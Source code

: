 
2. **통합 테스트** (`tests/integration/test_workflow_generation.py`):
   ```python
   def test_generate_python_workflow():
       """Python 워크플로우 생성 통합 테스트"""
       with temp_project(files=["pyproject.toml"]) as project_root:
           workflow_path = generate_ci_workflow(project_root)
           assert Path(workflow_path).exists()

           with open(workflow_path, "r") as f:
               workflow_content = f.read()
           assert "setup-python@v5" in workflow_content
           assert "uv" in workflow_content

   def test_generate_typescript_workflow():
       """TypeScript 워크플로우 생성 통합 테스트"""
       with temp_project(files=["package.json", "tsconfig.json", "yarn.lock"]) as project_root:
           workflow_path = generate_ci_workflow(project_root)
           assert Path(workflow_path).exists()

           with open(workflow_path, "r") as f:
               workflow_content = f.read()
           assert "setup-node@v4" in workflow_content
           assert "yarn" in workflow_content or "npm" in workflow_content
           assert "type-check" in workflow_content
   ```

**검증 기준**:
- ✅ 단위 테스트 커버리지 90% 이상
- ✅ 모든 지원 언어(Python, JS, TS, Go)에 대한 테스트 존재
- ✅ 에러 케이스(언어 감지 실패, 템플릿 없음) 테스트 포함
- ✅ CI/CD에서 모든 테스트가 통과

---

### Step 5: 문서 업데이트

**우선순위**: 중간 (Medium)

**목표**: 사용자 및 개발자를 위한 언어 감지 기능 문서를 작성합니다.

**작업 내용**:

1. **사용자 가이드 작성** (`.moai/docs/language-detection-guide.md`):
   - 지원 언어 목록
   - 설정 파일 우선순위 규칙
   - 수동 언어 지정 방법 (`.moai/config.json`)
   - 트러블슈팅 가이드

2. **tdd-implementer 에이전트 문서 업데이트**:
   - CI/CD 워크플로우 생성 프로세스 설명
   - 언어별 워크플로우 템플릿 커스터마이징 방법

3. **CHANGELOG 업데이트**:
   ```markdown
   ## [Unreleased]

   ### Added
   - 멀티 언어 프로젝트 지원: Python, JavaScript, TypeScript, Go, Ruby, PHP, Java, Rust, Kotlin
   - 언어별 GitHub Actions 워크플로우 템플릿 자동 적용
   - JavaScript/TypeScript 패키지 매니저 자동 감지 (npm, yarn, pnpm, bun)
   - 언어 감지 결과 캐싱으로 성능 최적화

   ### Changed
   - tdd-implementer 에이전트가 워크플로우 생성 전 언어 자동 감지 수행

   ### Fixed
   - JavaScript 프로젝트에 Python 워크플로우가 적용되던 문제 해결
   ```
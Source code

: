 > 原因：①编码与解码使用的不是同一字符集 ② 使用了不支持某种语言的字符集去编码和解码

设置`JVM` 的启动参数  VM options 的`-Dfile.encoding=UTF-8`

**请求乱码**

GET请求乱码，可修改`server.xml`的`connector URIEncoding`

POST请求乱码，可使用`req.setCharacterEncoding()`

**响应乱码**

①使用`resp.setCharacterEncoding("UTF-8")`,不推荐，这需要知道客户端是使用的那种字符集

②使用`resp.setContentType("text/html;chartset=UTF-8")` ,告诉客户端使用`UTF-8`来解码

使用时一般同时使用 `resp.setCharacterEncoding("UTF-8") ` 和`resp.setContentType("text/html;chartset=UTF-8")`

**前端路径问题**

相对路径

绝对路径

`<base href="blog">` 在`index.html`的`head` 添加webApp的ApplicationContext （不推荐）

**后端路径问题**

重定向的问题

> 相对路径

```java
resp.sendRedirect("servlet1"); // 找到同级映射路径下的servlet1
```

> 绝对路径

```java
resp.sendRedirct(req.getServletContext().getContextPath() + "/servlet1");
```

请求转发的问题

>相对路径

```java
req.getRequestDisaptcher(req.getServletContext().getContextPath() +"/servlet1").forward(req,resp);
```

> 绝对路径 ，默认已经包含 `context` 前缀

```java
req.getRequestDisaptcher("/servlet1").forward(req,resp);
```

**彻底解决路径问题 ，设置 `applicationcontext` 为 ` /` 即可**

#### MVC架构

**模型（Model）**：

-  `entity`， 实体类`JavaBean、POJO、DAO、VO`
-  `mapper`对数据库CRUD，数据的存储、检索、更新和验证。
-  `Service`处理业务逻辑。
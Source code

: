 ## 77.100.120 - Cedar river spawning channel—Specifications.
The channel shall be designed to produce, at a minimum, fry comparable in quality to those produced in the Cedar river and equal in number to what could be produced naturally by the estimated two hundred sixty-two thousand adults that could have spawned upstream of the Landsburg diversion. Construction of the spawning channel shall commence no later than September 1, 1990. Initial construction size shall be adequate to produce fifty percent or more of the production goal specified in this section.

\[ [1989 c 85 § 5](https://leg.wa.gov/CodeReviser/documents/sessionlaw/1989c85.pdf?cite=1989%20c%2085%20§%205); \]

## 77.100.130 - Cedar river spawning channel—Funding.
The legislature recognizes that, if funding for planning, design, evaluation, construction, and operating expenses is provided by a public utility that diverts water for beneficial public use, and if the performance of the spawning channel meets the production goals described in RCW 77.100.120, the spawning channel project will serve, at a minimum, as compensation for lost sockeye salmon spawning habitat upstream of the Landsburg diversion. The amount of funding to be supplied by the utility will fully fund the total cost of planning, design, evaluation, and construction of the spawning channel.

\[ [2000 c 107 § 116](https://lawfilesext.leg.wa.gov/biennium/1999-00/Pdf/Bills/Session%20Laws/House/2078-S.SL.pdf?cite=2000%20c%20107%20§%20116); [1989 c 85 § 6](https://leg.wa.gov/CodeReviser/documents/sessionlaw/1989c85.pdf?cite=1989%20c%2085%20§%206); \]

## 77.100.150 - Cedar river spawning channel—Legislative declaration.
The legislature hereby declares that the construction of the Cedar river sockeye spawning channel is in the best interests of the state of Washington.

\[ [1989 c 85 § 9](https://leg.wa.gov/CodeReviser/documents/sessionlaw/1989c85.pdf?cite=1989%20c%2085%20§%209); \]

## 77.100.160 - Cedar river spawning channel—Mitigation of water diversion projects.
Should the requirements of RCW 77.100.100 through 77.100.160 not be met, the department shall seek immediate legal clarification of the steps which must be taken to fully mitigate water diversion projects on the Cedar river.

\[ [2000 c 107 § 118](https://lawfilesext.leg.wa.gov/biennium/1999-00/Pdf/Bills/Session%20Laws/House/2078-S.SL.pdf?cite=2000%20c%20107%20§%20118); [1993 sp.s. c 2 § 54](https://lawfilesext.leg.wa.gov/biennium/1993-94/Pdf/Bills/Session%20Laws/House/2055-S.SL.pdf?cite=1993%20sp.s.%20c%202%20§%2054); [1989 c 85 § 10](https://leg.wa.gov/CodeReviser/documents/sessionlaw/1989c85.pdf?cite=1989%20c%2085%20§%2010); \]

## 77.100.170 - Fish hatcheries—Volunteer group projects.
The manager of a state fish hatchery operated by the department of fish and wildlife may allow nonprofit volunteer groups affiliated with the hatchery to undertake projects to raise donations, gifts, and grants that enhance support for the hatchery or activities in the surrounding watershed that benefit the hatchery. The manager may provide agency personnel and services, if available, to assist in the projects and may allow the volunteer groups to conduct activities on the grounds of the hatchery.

● ● ● ● ● ● ●

__Description of the task__: Give only the number of lines in the entries above that contain the string "implementer".

__Completed task__: 2